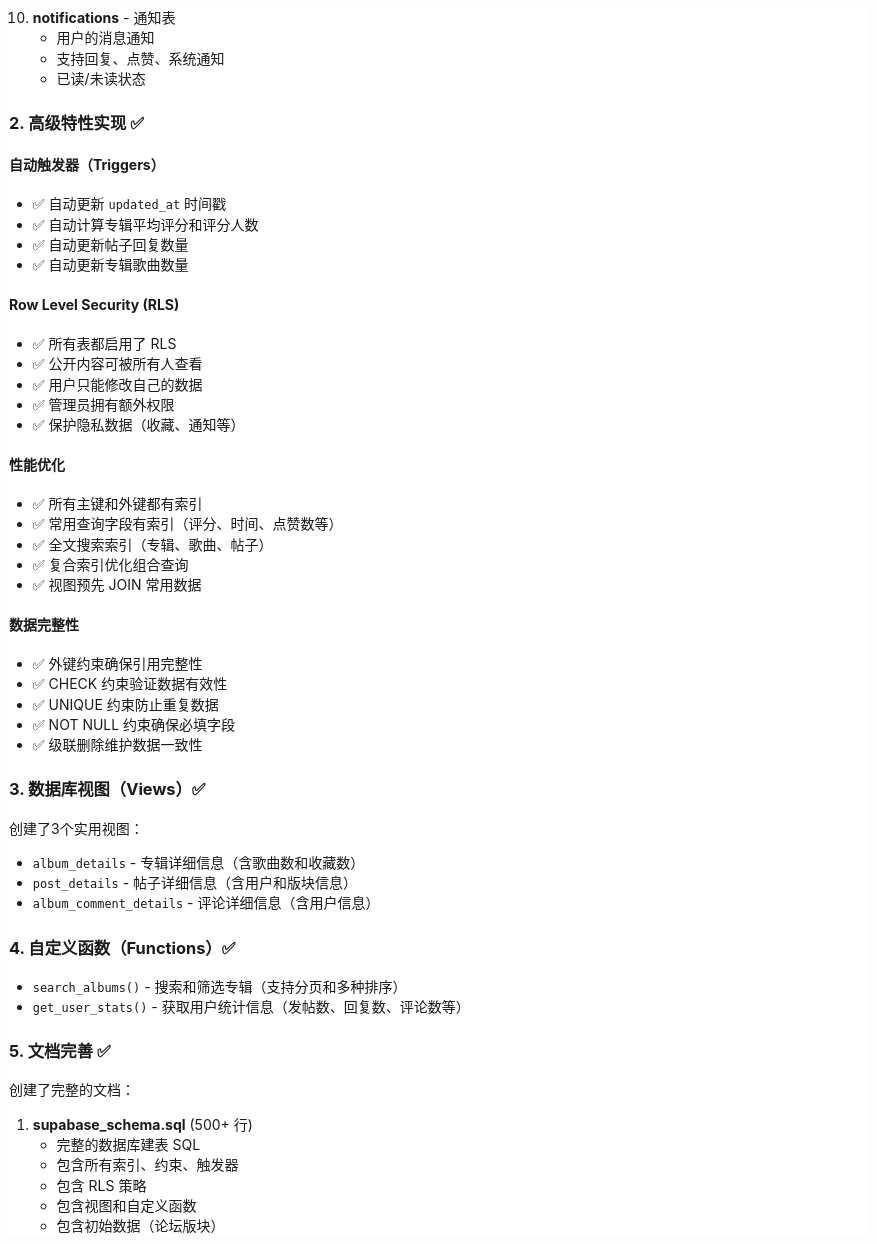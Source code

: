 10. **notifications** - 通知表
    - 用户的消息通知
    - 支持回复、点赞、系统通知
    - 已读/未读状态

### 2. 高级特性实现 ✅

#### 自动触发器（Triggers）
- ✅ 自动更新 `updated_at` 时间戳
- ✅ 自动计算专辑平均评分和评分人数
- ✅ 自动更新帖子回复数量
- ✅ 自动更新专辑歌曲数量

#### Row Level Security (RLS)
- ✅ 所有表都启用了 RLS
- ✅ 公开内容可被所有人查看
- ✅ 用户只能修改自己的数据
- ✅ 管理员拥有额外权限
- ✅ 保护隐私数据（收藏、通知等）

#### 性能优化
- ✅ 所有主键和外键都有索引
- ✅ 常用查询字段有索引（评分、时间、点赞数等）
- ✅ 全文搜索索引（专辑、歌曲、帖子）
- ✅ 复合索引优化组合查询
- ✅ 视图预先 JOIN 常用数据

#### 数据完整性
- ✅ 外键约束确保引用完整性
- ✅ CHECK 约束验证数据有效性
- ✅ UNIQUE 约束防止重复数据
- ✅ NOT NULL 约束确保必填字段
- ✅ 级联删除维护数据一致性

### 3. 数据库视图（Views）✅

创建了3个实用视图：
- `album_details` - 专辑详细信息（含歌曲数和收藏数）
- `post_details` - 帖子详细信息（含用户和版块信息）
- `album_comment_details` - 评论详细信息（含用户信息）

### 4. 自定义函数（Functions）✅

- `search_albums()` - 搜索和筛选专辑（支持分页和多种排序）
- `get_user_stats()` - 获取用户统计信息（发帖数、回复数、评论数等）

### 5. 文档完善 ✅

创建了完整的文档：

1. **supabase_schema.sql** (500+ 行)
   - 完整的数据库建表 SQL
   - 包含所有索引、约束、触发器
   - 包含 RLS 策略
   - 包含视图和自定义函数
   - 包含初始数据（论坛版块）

· · · · ·

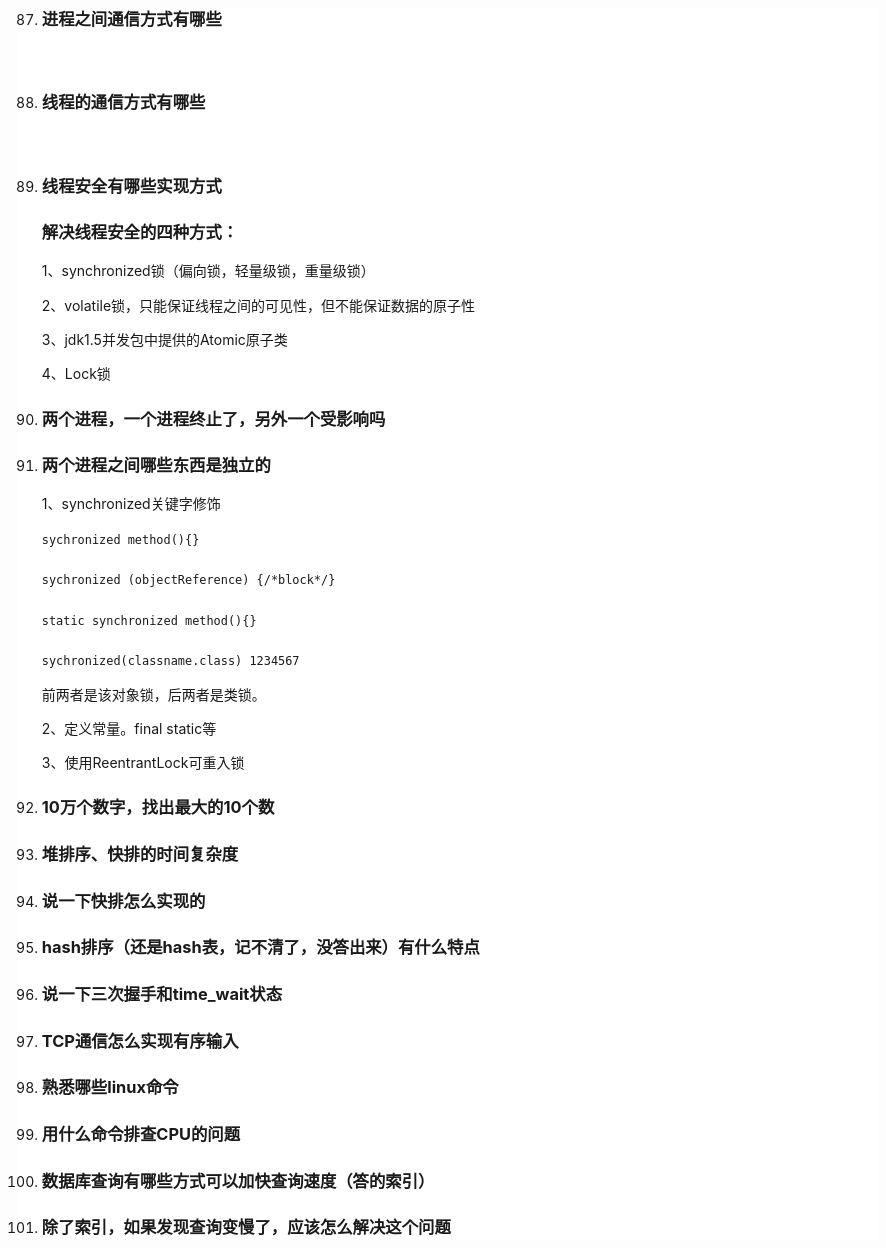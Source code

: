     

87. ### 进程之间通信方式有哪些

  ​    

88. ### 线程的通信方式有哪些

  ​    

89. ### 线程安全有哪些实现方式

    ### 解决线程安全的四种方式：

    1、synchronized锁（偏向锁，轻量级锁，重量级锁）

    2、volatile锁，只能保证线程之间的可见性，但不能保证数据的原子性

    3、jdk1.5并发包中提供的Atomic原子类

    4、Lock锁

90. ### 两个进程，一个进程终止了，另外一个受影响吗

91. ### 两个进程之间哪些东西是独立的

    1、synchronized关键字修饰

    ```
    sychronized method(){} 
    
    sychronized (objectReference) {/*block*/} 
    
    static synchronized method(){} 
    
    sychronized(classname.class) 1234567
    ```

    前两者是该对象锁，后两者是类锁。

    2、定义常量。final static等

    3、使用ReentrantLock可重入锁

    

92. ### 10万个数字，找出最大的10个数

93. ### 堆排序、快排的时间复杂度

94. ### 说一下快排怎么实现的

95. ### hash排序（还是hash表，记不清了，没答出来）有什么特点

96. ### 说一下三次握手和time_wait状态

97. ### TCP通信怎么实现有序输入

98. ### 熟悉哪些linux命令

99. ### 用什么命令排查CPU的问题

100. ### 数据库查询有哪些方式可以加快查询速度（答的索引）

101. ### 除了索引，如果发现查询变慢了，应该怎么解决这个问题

· · · · ·

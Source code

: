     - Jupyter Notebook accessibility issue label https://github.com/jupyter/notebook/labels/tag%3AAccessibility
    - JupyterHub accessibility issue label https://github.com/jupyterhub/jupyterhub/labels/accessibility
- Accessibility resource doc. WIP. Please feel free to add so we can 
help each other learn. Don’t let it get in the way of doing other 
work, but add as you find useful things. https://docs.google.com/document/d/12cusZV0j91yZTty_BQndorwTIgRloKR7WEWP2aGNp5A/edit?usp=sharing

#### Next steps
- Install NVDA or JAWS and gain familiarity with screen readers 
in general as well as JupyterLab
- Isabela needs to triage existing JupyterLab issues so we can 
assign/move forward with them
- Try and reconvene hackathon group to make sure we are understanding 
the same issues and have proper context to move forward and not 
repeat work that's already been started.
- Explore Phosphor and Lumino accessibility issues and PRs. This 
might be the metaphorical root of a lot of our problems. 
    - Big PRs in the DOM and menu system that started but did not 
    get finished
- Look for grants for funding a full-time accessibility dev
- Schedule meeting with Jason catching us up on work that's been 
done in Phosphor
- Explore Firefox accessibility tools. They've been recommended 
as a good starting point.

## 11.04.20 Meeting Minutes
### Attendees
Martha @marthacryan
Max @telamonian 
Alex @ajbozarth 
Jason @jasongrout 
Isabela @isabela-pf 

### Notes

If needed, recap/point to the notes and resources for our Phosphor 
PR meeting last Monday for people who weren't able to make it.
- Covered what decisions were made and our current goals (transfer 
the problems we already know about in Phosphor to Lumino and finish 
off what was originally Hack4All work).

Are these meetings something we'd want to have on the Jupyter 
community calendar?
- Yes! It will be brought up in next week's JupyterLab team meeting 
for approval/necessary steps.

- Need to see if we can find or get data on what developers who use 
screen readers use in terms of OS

· · · · ·

**AIM OF THE EXERCISE**
From the entries above, return exactly the line containing "- ✅ 用户只能修改自己的数据", the line containing "- ✅ 级联删除维护数据一致性", and all lines between, and nothing else.

**FINISHED TASK**
- ✅ 用户只能修改自己的数据
- ✅ 管理员拥有额外权限
- ✅ 保护隐私数据（收藏、通知等）

#### 性能优化
- ✅ 所有主键和外键都有索引
- ✅ 常用查询字段有索引（评分、时间、点赞数等）
- ✅ 全文搜索索引（专辑、歌曲、帖子）
- ✅ 复合索引优化组合查询
- ✅ 视图预先 JOIN 常用数据

#### 数据完整性
- ✅ 外键约束确保引用完整性
- ✅ CHECK 约束验证数据有效性
- ✅ UNIQUE 约束防止重复数据
- ✅ NOT NULL 约束确保必填字段
- ✅ 级联删除维护数据一致性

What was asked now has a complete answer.